• [What to work on]: Beginning with the line where "where \( B \) is a diagonal matrix further" appears, restate the lines word for word through the last one in the listing.

• [Dataset extract]:

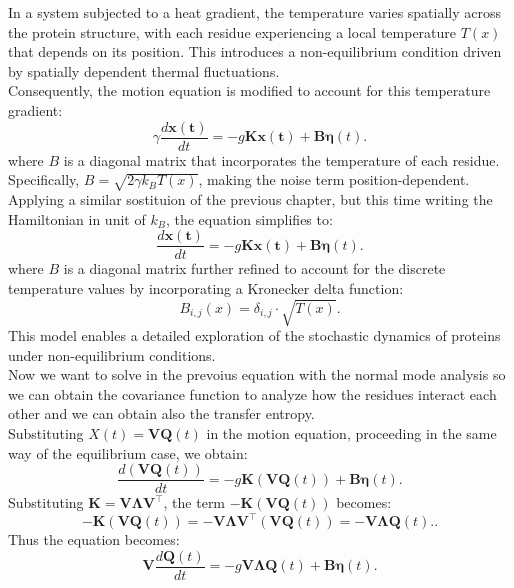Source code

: \documentclass[English, Lau, oneside]{sapthesis}
\begin{document}
In a system subjected to a heat gradient, the temperature varies spatially across the protein structure, with each residue experiencing a local temperature \( T(x) \) that depends on its position.
This introduces a non-equilibrium condition driven by spatially dependent thermal fluctuations.\\ 
Consequently, the motion equation is modified to account for this temperature gradient:
\begin{equation}
    \gamma \frac{d\mathbf{x(t)}}{dt} = - g \mathbf{K} \mathbf{x(t)} + \mathbf{B} \boldsymbol{\eta}(t).
\end{equation}
where \( B \) is a diagonal matrix that incorporates the temperature of each residue. Specifically, \( B = \sqrt{2 \gamma k_B T(x)} \), making the noise term position-dependent.\\ 
Applying a similar sostituion of the previous chapter, but this time writing the Hamiltonian in unit of $k_B$, the equation simplifies to:
\begin{equation}
    \frac{d\mathbf{x(t)}}{dt} = - g \mathbf{K} \mathbf{x(t)} + \mathbf{B} \boldsymbol{\eta}(t).
\end{equation}
where \( B \) is a diagonal matrix further refined to account for the discrete temperature values by incorporating a Kronecker delta function:\\
\begin{equation}
    B_{i,j}(x) = \delta_{i,j} \cdot \sqrt{T(x)}.
\end{equation}
This model enables a detailed exploration of the stochastic dynamics of proteins under non-equilibrium conditions.\\
Now we want to solve in the prevoius equation with the normal mode analysis so we can obtain the covariance function to analyze how the residues interact each other and we can obtain also the transfer entropy.\\
Substituting \(X(t) = \mathbf{V} \mathbf{Q}(t)\) in the motion equation, proceeding in the same way of the equilibrium case, we obtain:
\[
\frac{d(\mathbf{V} \mathbf{Q}(t))}{dt} = -g \mathbf{K} (\mathbf{V} \mathbf{Q}(t)) + \mathbf{B} \mathbf{\eta}(t).
\]
Substituting \(\mathbf{K} = \mathbf{V} \mathbf{\Lambda} \mathbf{V}^\top\), the term \(-\mathbf{K}(\mathbf{V} \mathbf{Q}(t))\) becomes:
\[
-\mathbf{K}(\mathbf{V} \mathbf{Q}(t)) = -\mathbf{V} \mathbf{\Lambda} \mathbf{V}^\top (\mathbf{V} \mathbf{Q}(t))= - \mathbf{V} \mathbf{\Lambda} \mathbf{Q}(t)..
\]
Thus the equation becomes:
\[
\mathbf{V} \frac{d\mathbf{Q}(t)}{dt} = - g \mathbf{V} \mathbf{\Lambda} \mathbf{Q}(t) + \mathbf{B} \mathbf{\eta}(t).
\]
\end{document}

• [Written answer]:
where \( B \) is a diagonal matrix further refined to account for the discrete temperature values by incorporating a Kronecker delta function:\\
\begin{equation}
    B_{i,j}(x) = \delta_{i,j} \cdot \sqrt{T(x)}.
\end{equation}
This model enables a detailed exploration of the stochastic dynamics of proteins under non-equilibrium conditions.\\
Now we want to solve in the prevoius equation with the normal mode analysis so we can obtain the covariance function to analyze how the residues interact each other and we can obtain also the transfer entropy.\\
Substituting \(X(t) = \mathbf{V} \mathbf{Q}(t)\) in the motion equation, proceeding in the same way of the equilibrium case, we obtain:
\[
\frac{d(\mathbf{V} \mathbf{Q}(t))}{dt} = -g \mathbf{K} (\mathbf{V} \mathbf{Q}(t)) + \mathbf{B} \mathbf{\eta}(t).
\]
Substituting \(\mathbf{K} = \mathbf{V} \mathbf{\Lambda} \mathbf{V}^\top\), the term \(-\mathbf{K}(\mathbf{V} \mathbf{Q}(t))\) becomes:
\[
-\mathbf{K}(\mathbf{V} \mathbf{Q}(t)) = -\mathbf{V} \mathbf{\Lambda} \mathbf{V}^\top (\mathbf{V} \mathbf{Q}(t))= - \mathbf{V} \mathbf{\Lambda} \mathbf{Q}(t)..
\]
Thus the equation becomes:
\[
\mathbf{V} \frac{d\mathbf{Q}(t)}{dt} = - g \mathbf{V} \mathbf{\Lambda} \mathbf{Q}(t) + \mathbf{B} \mathbf{\eta}(t).
\]
\end{document}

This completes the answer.